## EXERCISE AIM
A line below contains "any $U\subseteq\mathcal T$", and a later one contains "Consider $\RR$ with". Repeat both, with every line between them, exactly.

## EXTRACTED RECORDS

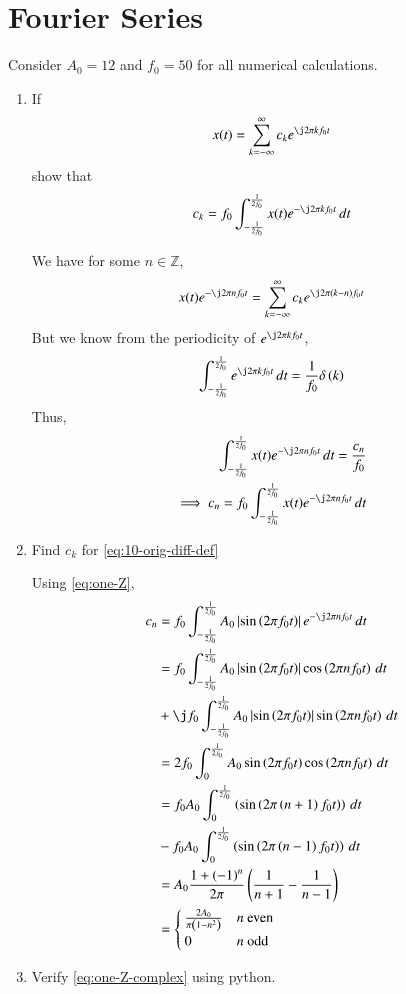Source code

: \documentclass[journal,12pt,twocolumn]{IEEEtran}
\renewcommand\thesection{\arabic{section}}
\begin{document}
	\section{Fourier Series}
	Consider $A_0 =12$ and $f_0 = 50$ for all numerical calculations.
	\begin{enumerate}[label=\thesection.\arabic*,ref=\thesection.\theenumi]
		\item If
		\begin{align}
			x(t) = \sum_{k = -\infty}^{\infty}c_ke^{\j2\pi kf_0 t}
			\label{eq:one-Z-complex}
		\end{align}
		show that 
		\begin{align}
			c_k = f_0\int_{-\frac{1}{2f_0}}^{\frac{1}{2f_0}}x(t)e^{-\j2\pi kf_0 t}\, dt
			\label{eq:one-Z}
		\end{align}
		
		\solution We have for some $n \in \mathbb{Z}$,
		\begin{align}
			x(t)e^{-\j2\pi nf_0t} = \sum_{k = -\infty}^{\infty}c_ke^{\j2\pi (k - n)f_0 t}
		\end{align}
		But we know from the periodicity of $e^{\j2\pi kf_0t}$,
		\begin{align}
			\int_{-\frac{1}{2f_0}}^{\frac{1}{2f_0}}e^{\j2\pi kf_0 t}\, dt = 
			\frac{1}{f_0}\delta\brak{k} 
		\end{align}
		Thus,
		\begin{align}
			\int_{-\frac{1}{2f_0}}^{\frac{1}{2f_0}}x(t)e^{-\j2\pi nf_0 t}\, dt = 
			\frac{c_n}{f_0} \\
			\implies c_n = f_0\int_{-\frac{1}{2f_0}}^{\frac{1}{2f_0}}x(t)e^{-\j2\pi nf_0 t}\, dt 
		\end{align}
		\item Find $c_k$ for \eqref{eq:10-orig-diff-def}
		
		\solution Using \eqref{eq:one-Z},
		\begin{align}
			c_n &= f_0\int_{-\frac{1}{2f_0}}^{\frac{1}{2f_0}}A_0\abs{\sin\brak{2\pi f_0t}}
			e^{-\j2\pi nf_0t}\, dt \\
			&= f_0\int_{-\frac{1}{2f_0}}^{\frac{1}{2f_0}}A_0\abs{\sin\brak{2\pi f_0t}}
			\cos\brak{2\pi nf_0t}\, dt \nonumber \\
			&+ \j f_0\int_{-\frac{1}{2f_0}}^{\frac{1}{2f_0}}A_0
			\abs{\sin\brak{2\pi f_0t}}\sin\brak{2\pi nf_0t}\, dt \\
			&= 2f_0\int_{0}^{\frac{1}{2f_0}}A_0\sin\brak{2\pi f_0t}\cos\brak{2\pi nf_0t}\, dt \\
			&= f_0A_0\int_{0}^{\frac{1}{2f_0}}\brak{\sin\brak{2\pi\brak{n+1}f_0t}}\, dt \nonumber \\ 
			&- f_0A_0\int_{0}^{\frac{1}{2f_0}}\brak{\sin\brak{2\pi\brak{n-1}f_0t}}\, dt \\ 
			&= A_0\frac{1+\brak{-1}^n}{2\pi}\brak{\frac{1}{n+1} - \frac{1}{n-1}} \\
			&= 
			\begin{cases}
				\frac{2A_0}{\pi\brak{1-n^2}} & n\ \text{even} \\
				0 & n\ \text{odd}
			\end{cases}
			\label{eq:ck-xt}
		\end{align}
		\item Verify 
		\eqref{eq:one-Z-complex}
		using python.
		

\end{enumerate}
\end{document}
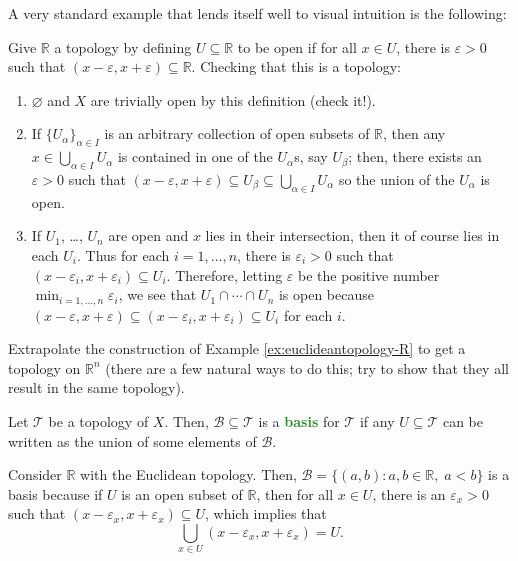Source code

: \documentclass[11pt]{scrartcl}
\providecommand{\eps}{\varepsilon}
\providecommand{\RR}{\mathbb R}
\providecommand{\ii}{\item}
\providecommand{\vocab}[1]{{\textbf{\textcolor{ForestGreen}{#1}}}}
\begin{document}
A very standard example that lends itself well to visual intuition is the following:
\begin{example}
    [Euclidean topology on $\RR$]
    \label{ex:euclideantopology-R}
    Give $\RR$ a topology by defining $U\subseteq\RR$ to be open
    if for all $x\in U$, there is $\eps > 0$ such that $(x-\eps,x+\eps)\subseteq\RR$.
    Checking that this is a topology:
    \begin{enumerate}[(1)]
        \ii $\varnothing$ and $X$ are trivially open by this definition (check it!).
	\ii If $\{U_\alpha\}_{\alpha\in I}$ is an arbitrary collection of
	open subsets of $\RR$, then any $x\in\bigcup_{\alpha\in I}U_\alpha$
	is contained in one of the $U_\alpha$s, say $U_\beta$;
	then, there exists an $\eps>0$ such that
	$(x-\eps,x+\eps)\subseteq U_\beta\subseteq\bigcup_{\alpha\in I} U_\alpha$
	so the union of the $U_\alpha$ is open.
	\ii If $U_1$, \dots, $U_n$ are open and $x$ lies in their intersection,
	then it of course lies in each $U_i$. Thus for each $i=1,\dots,n$,
	there is $\eps_i>0$ such that $(x-\eps_i,x+\eps_i)\subseteq U_i$.
	Therefore, letting $\eps$ be the positive number $\min_{i=1,\dots,n}\eps_i$,
	we see that $U_1\cap\cdots\cap U_n$ is open because
	$(x-\eps,x+\eps)\subseteq (x-\eps_i,x+\eps_i)\subseteq U_i$ for each $i$.
    \end{enumerate}
\end{example}

\begin{exercise}
    \label{exer:extrapolate-euclideantop}
    Extrapolate the construction of Example \ref{ex:euclideantopology-R}
    to get a topology on $\RR^n$ (there are a few natural ways to do this;
    try to show that they all result in the same topology).
\end{exercise}

\begin{definition}[Basis]
    \label{def:basis}
    Let $\mathcal T$ be a topology of $X$.
    Then, $\mathcal B\subseteq\mathcal T$ is
    a \vocab{basis} for $\mathcal T$ if any $U\subseteq\mathcal T$
    can be written as the union of some elements of $\mathcal B$.
\end{definition}

\begin{example}
    \label{ex:euclideantopology-basis}
    Consider $\RR$ with the Euclidean topology.
    Then, $\mathcal B = \{(a,b) : a,b\in\RR,\; a<b\}$
    is a basis because if $U$ is an open subset of $\RR$,
    then for all $x\in U$, there is an $\eps_x>0$ such that
    $(x-\eps_x,x+\eps_x)\subseteq U$, which implies that
    \begin{equation*}
	\bigcup_{x\in U} (x-\eps_x,x+\eps_x) = U.
    \end{equation*}
\end{example}
\end{document}
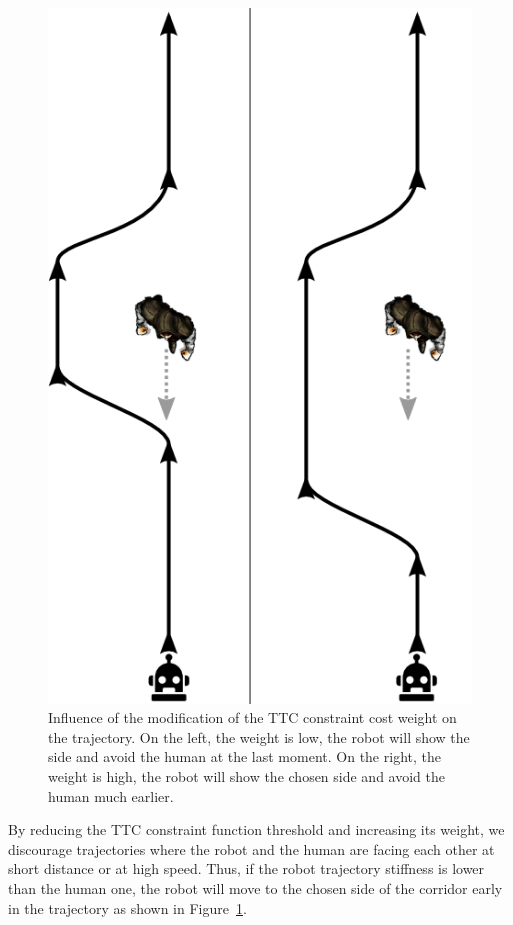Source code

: \documentclass[a4paper,11pt,twoside]{StyleThese}
\begin{document}
\begin{figure}[hbtp]
\centering
\includegraphics[scale=0.3]{figures/chapter2/condition_1_proactivity_shrink.png}
\caption{Influence of the modification of the TTC constraint cost weight on the trajectory. On the left, the weight is low, the robot will show the side and avoid the human at the last moment. On the right, the weight is high, the robot will show the chosen side and avoid the human much earlier.}
\label{fig:ttc_explanations}
\end{figure}

By reducing the TTC constraint function threshold and increasing its weight, we discourage trajectories where the robot and the human are facing each other at short distance or at high speed. Thus, if the robot trajectory stiffness is lower than the human one, the robot will move to the chosen side of the corridor early in the trajectory as shown in Figure~\ref{fig:ttc_explanations}.
\end{document}
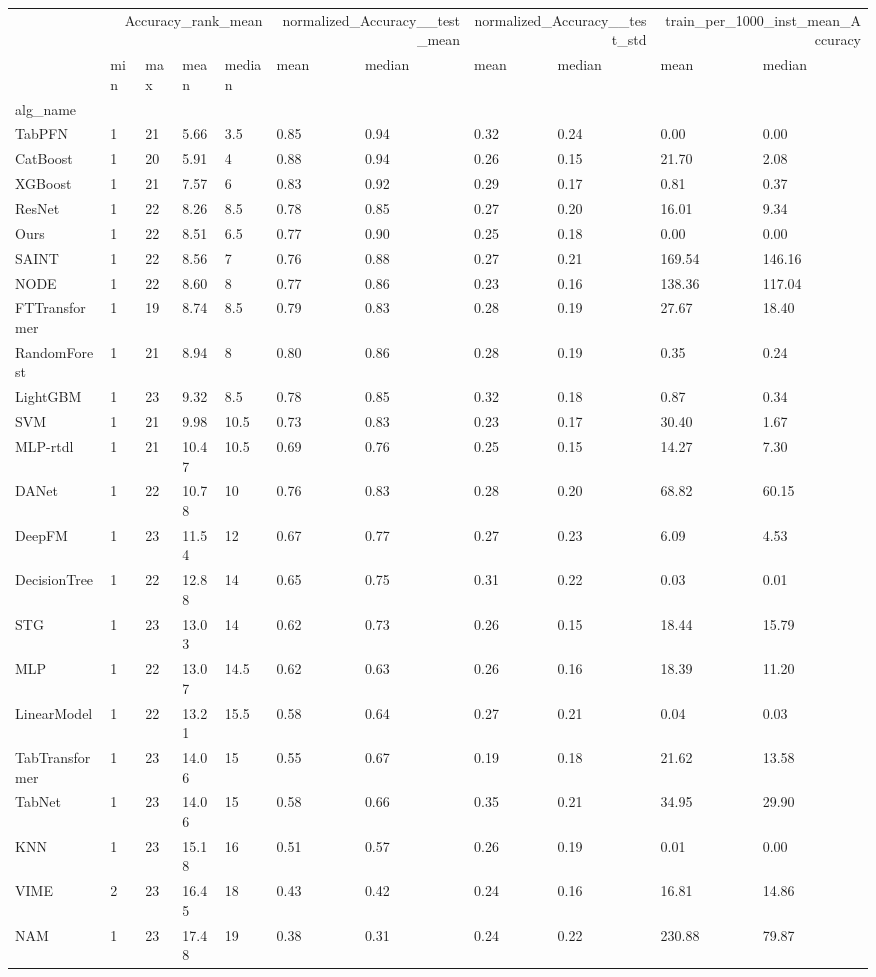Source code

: \begin{tabular}{lllllllllll}
\toprule
 & \multicolumn{4}{r}{Accuracy_rank_mean} & \multicolumn{2}{r}{normalized_Accuracy__test_mean} & \multicolumn{2}{r}{normalized_Accuracy__test_std} & \multicolumn{2}{r}{train_per_1000_inst_mean_Accuracy} \\
 & min & max & mean & median & mean & median & mean & median & mean & median \\
alg_name &  &  &  &  &  &  &  &  &  &  \\
\midrule
TabPFN & 1 & 21 & 5.66 & 3.5 & 0.85 & 0.94 & 0.32 & 0.24 & 0.00 & 0.00 \\
CatBoost & 1 & 20 & 5.91 & 4 & 0.88 & 0.94 & 0.26 & 0.15 & 21.70 & 2.08 \\
XGBoost & 1 & 21 & 7.57 & 6 & 0.83 & 0.92 & 0.29 & 0.17 & 0.81 & 0.37 \\
ResNet & 1 & 22 & 8.26 & 8.5 & 0.78 & 0.85 & 0.27 & 0.20 & 16.01 & 9.34 \\
Ours & 1 & 22 & 8.51 & 6.5 & 0.77 & 0.90 & 0.25 & 0.18 & 0.00 & 0.00 \\
SAINT & 1 & 22 & 8.56 & 7 & 0.76 & 0.88 & 0.27 & 0.21 & 169.54 & 146.16 \\
NODE & 1 & 22 & 8.60 & 8 & 0.77 & 0.86 & 0.23 & 0.16 & 138.36 & 117.04 \\
FTTransformer & 1 & 19 & 8.74 & 8.5 & 0.79 & 0.83 & 0.28 & 0.19 & 27.67 & 18.40 \\
RandomForest & 1 & 21 & 8.94 & 8 & 0.80 & 0.86 & 0.28 & 0.19 & 0.35 & 0.24 \\
LightGBM & 1 & 23 & 9.32 & 8.5 & 0.78 & 0.85 & 0.32 & 0.18 & 0.87 & 0.34 \\
SVM & 1 & 21 & 9.98 & 10.5 & 0.73 & 0.83 & 0.23 & 0.17 & 30.40 & 1.67 \\
MLP-rtdl & 1 & 21 & 10.47 & 10.5 & 0.69 & 0.76 & 0.25 & 0.15 & 14.27 & 7.30 \\
DANet & 1 & 22 & 10.78 & 10 & 0.76 & 0.83 & 0.28 & 0.20 & 68.82 & 60.15 \\
DeepFM & 1 & 23 & 11.54 & 12 & 0.67 & 0.77 & 0.27 & 0.23 & 6.09 & 4.53 \\
DecisionTree & 1 & 22 & 12.88 & 14 & 0.65 & 0.75 & 0.31 & 0.22 & 0.03 & 0.01 \\
STG & 1 & 23 & 13.03 & 14 & 0.62 & 0.73 & 0.26 & 0.15 & 18.44 & 15.79 \\
MLP & 1 & 22 & 13.07 & 14.5 & 0.62 & 0.63 & 0.26 & 0.16 & 18.39 & 11.20 \\
LinearModel & 1 & 22 & 13.21 & 15.5 & 0.58 & 0.64 & 0.27 & 0.21 & 0.04 & 0.03 \\
TabTransformer & 1 & 23 & 14.06 & 15 & 0.55 & 0.67 & 0.19 & 0.18 & 21.62 & 13.58 \\
TabNet & 1 & 23 & 14.06 & 15 & 0.58 & 0.66 & 0.35 & 0.21 & 34.95 & 29.90 \\
KNN & 1 & 23 & 15.18 & 16 & 0.51 & 0.57 & 0.26 & 0.19 & 0.01 & 0.00 \\
VIME & 2 & 23 & 16.45 & 18 & 0.43 & 0.42 & 0.24 & 0.16 & 16.81 & 14.86 \\
NAM & 1 & 23 & 17.48 & 19 & 0.38 & 0.31 & 0.24 & 0.22 & 230.88 & 79.87 \\
\bottomrule
\end{tabular}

## WRITTEN ANSWER
    a \vocab{basis} for $\mathcal T$ if any $U\subseteq\mathcal T$
    can be written as the union of some elements of $\mathcal B$.
\end{definition}

\begin{example}
    \label{ex:euclideantopology-basis}
    Consider $\RR$ with the Euclidean topology.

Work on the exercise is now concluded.